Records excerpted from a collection
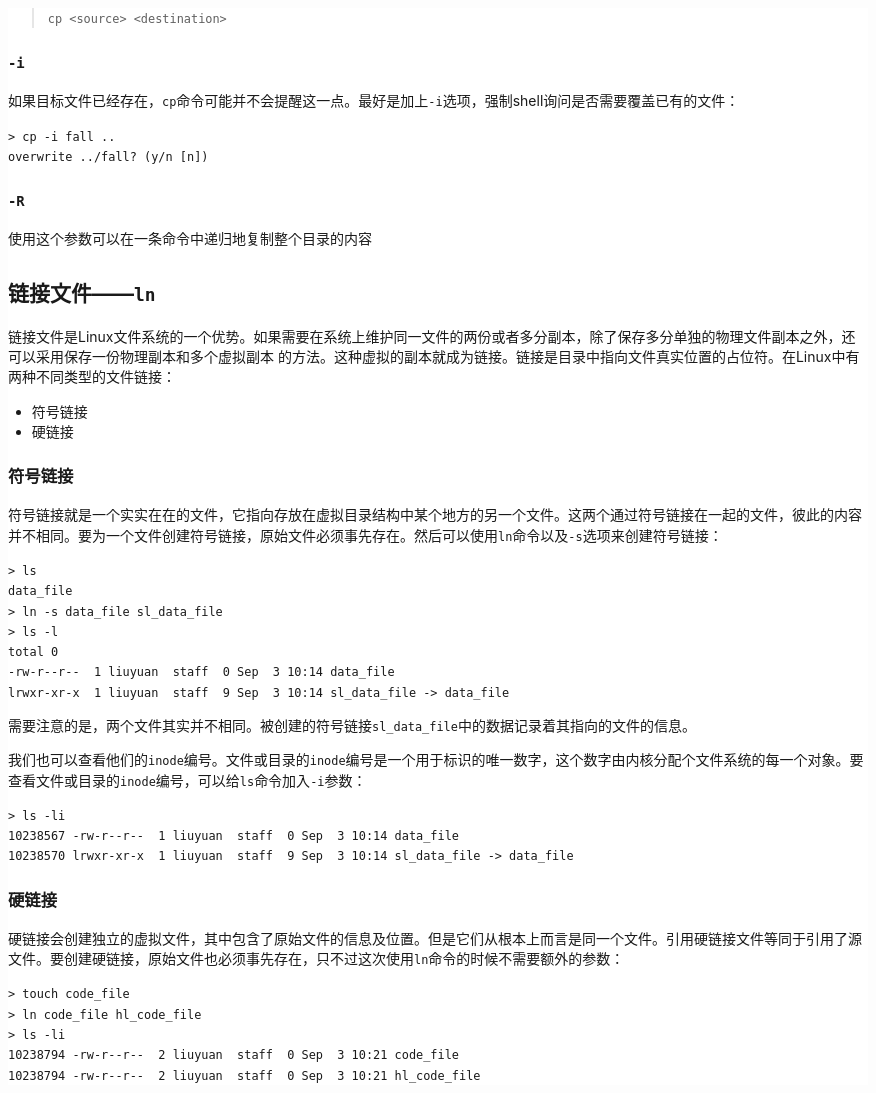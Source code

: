 > `cp <source> <destination>`

### `-i`

如果目标文件已经存在，`cp`命令可能并不会提醒这一点。最好是加上`-i`选项，强制shell询问是否需要覆盖已有的文件：

```shell
> cp -i fall ..
overwrite ../fall? (y/n [n])
```

### `-R`

使用这个参数可以在一条命令中递归地复制整个目录的内容

## 链接文件——`ln`

链接文件是Linux文件系统的一个优势。如果需要在系统上维护同一文件的两份或者多分副本，除了保存多分单独的物理文件副本之外，还可以采用保存一份物理副本和多个虚拟副本 的方法。这种虚拟的副本就成为链接。链接是目录中指向文件真实位置的占位符。在Linux中有两种不同类型的文件链接：

+ 符号链接
+ 硬链接

### 符号链接

符号链接就是一个实实在在的文件，它指向存放在虚拟目录结构中某个地方的另一个文件。这两个通过符号链接在一起的文件，彼此的内容并不相同。要为一个文件创建符号链接，原始文件必须事先存在。然后可以使用`ln`命令以及`-s`选项来创建符号链接：

```shell
> ls
data_file
> ln -s data_file sl_data_file
> ls -l
total 0
-rw-r--r--  1 liuyuan  staff  0 Sep  3 10:14 data_file
lrwxr-xr-x  1 liuyuan  staff  9 Sep  3 10:14 sl_data_file -> data_file
```

需要注意的是，两个文件其实并不相同。被创建的符号链接`sl_data_file`中的数据记录着其指向的文件的信息。

我们也可以查看他们的`inode`编号。文件或目录的`inode`编号是一个用于标识的唯一数字，这个数字由内核分配个文件系统的每一个对象。要查看文件或目录的`inode`编号，可以给`ls`命令加入`-i`参数：

```shell
> ls -li
10238567 -rw-r--r--  1 liuyuan  staff  0 Sep  3 10:14 data_file
10238570 lrwxr-xr-x  1 liuyuan  staff  9 Sep  3 10:14 sl_data_file -> data_file
```

### 硬链接

硬链接会创建独立的虚拟文件，其中包含了原始文件的信息及位置。但是它们从根本上而言是同一个文件。引用硬链接文件等同于引用了源文件。要创建硬链接，原始文件也必须事先存在，只不过这次使用`ln`命令的时候不需要额外的参数：

```shell
> touch code_file
> ln code_file hl_code_file
> ls -li
10238794 -rw-r--r--  2 liuyuan  staff  0 Sep  3 10:21 code_file
10238794 -rw-r--r--  2 liuyuan  staff  0 Sep  3 10:21 hl_code_file
```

What the task requires
Your copy should match the entries exactly, minus the pictures.

Finished task
Source code

: > `cp <source> <destination>`

### `-i`

如果目标文件已经存在，`cp`命令可能并不会提醒这一点。最好是加上`-i`选项，强制shell询问是否需要覆盖已有的文件：

```shell
> cp -i fall ..
overwrite ../fall? (y/n [n])
```

### `-R`

使用这个参数可以在一条命令中递归地复制整个目录的内容

## 链接文件——`ln`

链接文件是Linux文件系统的一个优势。如果需要在系统上维护同一文件的两份或者多分副本，除了保存多分单独的物理文件副本之外，还可以采用保存一份物理副本和多个虚拟副本 的方法。这种虚拟的副本就成为链接。链接是目录中指向文件真实位置的占位符。在Linux中有两种不同类型的文件链接：

+ 符号链接
+ 硬链接

### 符号链接

符号链接就是一个实实在在的文件，它指向存放在虚拟目录结构中某个地方的另一个文件。这两个通过符号链接在一起的文件，彼此的内容并不相同。要为一个文件创建符号链接，原始文件必须事先存在。然后可以使用`ln`命令以及`-s`选项来创建符号链接：

```shell
> ls
data_file
> ln -s data_file sl_data_file
> ls -l
total 0
-rw-r--r--  1 liuyuan  staff  0 Sep  3 10:14 data_file
lrwxr-xr-x  1 liuyuan  staff  9 Sep  3 10:14 sl_data_file -> data_file
```

需要注意的是，两个文件其实并不相同。被创建的符号链接`sl_data_file`中的数据记录着其指向的文件的信息。

我们也可以查看他们的`inode`编号。文件或目录的`inode`编号是一个用于标识的唯一数字，这个数字由内核分配个文件系统的每一个对象。要查看文件或目录的`inode`编号，可以给`ls`命令加入`-i`参数：

```shell
> ls -li
10238567 -rw-r--r--  1 liuyuan  staff  0 Sep  3 10:14 data_file
10238570 lrwxr-xr-x  1 liuyuan  staff  9 Sep  3 10:14 sl_data_file -> data_file
```

### 硬链接

硬链接会创建独立的虚拟文件，其中包含了原始文件的信息及位置。但是它们从根本上而言是同一个文件。引用硬链接文件等同于引用了源文件。要创建硬链接，原始文件也必须事先存在，只不过这次使用`ln`命令的时候不需要额外的参数：

```shell
> touch code_file
> ln code_file hl_code_file
> ls -li
10238794 -rw-r--r--  2 liuyuan  staff  0 Sep  3 10:21 code_file
10238794 -rw-r--r--  2 liuyuan  staff  0 Sep  3 10:21 hl_code_file
```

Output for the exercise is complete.